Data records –
=== Section Start ===

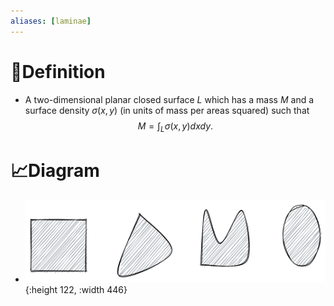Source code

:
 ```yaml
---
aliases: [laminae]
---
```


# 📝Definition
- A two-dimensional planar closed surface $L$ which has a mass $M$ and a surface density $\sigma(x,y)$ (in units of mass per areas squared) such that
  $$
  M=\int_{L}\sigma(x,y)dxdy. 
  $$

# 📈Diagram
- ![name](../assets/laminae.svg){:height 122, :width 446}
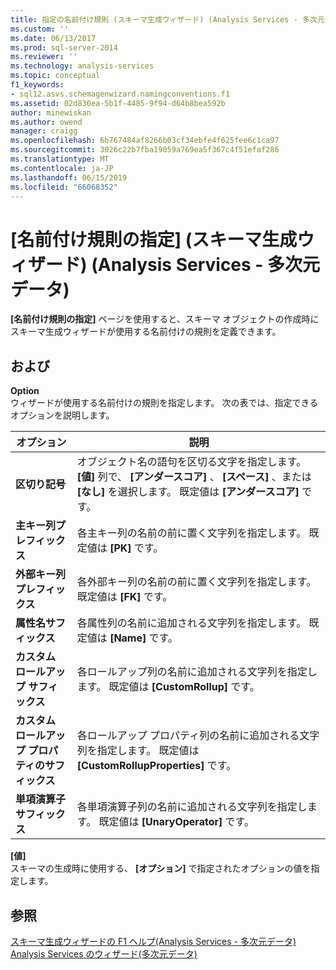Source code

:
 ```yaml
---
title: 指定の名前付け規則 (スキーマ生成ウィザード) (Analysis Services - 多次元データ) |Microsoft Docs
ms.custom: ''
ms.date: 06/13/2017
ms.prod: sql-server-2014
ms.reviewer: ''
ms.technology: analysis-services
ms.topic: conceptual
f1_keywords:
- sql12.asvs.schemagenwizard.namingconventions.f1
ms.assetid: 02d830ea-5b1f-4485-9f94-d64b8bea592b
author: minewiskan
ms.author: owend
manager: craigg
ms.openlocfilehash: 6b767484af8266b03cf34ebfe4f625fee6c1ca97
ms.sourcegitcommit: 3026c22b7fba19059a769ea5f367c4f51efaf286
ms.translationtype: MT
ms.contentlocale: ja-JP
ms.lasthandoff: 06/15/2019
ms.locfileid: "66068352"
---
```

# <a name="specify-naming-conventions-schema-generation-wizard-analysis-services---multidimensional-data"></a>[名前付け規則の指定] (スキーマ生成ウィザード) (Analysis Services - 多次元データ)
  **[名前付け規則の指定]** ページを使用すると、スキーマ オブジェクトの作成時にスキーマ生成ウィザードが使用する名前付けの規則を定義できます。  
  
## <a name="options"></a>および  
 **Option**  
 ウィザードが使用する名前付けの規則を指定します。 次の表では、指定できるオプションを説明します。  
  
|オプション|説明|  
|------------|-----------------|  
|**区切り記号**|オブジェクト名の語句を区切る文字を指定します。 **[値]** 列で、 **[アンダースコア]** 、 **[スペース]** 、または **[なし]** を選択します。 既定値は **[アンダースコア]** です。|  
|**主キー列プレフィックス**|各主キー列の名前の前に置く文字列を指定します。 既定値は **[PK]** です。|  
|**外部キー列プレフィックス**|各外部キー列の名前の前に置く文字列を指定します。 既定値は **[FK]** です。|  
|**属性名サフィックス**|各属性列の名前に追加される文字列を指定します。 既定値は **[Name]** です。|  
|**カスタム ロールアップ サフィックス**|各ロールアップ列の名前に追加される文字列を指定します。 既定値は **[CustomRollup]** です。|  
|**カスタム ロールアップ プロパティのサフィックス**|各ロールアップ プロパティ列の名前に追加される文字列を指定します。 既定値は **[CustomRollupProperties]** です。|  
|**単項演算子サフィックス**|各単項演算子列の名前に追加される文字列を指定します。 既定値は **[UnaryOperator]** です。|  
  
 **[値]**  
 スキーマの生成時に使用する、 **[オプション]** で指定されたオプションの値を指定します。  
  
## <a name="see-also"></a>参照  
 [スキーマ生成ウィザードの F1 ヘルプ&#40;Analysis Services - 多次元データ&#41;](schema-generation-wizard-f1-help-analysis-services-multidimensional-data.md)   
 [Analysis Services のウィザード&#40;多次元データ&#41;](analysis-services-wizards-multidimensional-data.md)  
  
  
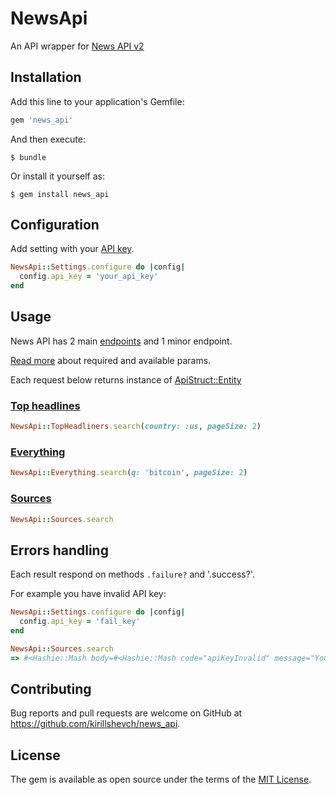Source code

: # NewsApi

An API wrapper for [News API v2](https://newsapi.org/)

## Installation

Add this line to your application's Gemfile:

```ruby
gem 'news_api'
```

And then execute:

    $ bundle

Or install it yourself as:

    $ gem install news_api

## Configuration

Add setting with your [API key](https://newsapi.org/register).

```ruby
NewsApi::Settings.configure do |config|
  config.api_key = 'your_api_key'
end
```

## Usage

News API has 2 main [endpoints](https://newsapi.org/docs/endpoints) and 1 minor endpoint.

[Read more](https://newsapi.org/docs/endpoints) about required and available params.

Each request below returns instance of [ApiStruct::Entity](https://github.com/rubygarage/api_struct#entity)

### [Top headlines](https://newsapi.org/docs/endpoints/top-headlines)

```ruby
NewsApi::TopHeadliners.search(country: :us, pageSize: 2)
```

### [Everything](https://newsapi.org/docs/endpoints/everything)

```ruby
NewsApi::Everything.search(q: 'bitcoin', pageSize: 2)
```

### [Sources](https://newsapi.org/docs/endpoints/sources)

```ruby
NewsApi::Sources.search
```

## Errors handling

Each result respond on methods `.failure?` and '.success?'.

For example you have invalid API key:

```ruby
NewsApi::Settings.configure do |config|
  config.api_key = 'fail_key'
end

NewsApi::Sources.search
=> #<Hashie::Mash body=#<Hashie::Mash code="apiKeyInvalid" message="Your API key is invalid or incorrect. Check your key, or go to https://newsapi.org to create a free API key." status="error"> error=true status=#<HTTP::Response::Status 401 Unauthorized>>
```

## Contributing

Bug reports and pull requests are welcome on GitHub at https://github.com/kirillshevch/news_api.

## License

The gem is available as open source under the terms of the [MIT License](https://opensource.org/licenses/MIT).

=== Section End ===

When you transcribe the entries above, begin at their first line, end with the line containing "既定値は **[Name]** です。|", and copy each line exactly without any picture.

Source code

:
 ```yaml
---
aliases: [laminae]
---
```


# 📝Definition
- A two-dimensional planar closed surface $L$ which has a mass $M$ and a surface density $\sigma(x,y)$ (in units of mass per areas squared) such that
  $$
  M=\int_{L}\sigma(x,y)dxdy. 
  $$

# 📈Diagram
- ![name](../assets/laminae.svg){:height 122, :width 446}
Source code

:
 ```yaml
---
title: 指定の名前付け規則 (スキーマ生成ウィザード) (Analysis Services - 多次元データ) |Microsoft Docs
ms.custom: ''
ms.date: 06/13/2017
ms.prod: sql-server-2014
ms.reviewer: ''
ms.technology: analysis-services
ms.topic: conceptual
f1_keywords:
- sql12.asvs.schemagenwizard.namingconventions.f1
ms.assetid: 02d830ea-5b1f-4485-9f94-d64b8bea592b
author: minewiskan
ms.author: owend
manager: craigg
ms.openlocfilehash: 6b767484af8266b03cf34ebfe4f625fee6c1ca97
ms.sourcegitcommit: 3026c22b7fba19059a769ea5f367c4f51efaf286
ms.translationtype: MT
ms.contentlocale: ja-JP
ms.lasthandoff: 06/15/2019
ms.locfileid: "66068352"
---
```

# <a name="specify-naming-conventions-schema-generation-wizard-analysis-services---multidimensional-data"></a>[名前付け規則の指定] (スキーマ生成ウィザード) (Analysis Services - 多次元データ)
  **[名前付け規則の指定]** ページを使用すると、スキーマ オブジェクトの作成時にスキーマ生成ウィザードが使用する名前付けの規則を定義できます。  
  
## <a name="options"></a>および  
 **Option**  
 ウィザードが使用する名前付けの規則を指定します。 次の表では、指定できるオプションを説明します。  
  
|オプション|説明|  
|------------|-----------------|  
|**区切り記号**|オブジェクト名の語句を区切る文字を指定します。 **[値]** 列で、 **[アンダースコア]** 、 **[スペース]** 、または **[なし]** を選択します。 既定値は **[アンダースコア]** です。|  
|**主キー列プレフィックス**|各主キー列の名前の前に置く文字列を指定します。 既定値は **[PK]** です。|  
|**外部キー列プレフィックス**|各外部キー列の名前の前に置く文字列を指定します。 既定値は **[FK]** です。|  
|**属性名サフィックス**|各属性列の名前に追加される文字列を指定します。 既定値は **[Name]** です。|  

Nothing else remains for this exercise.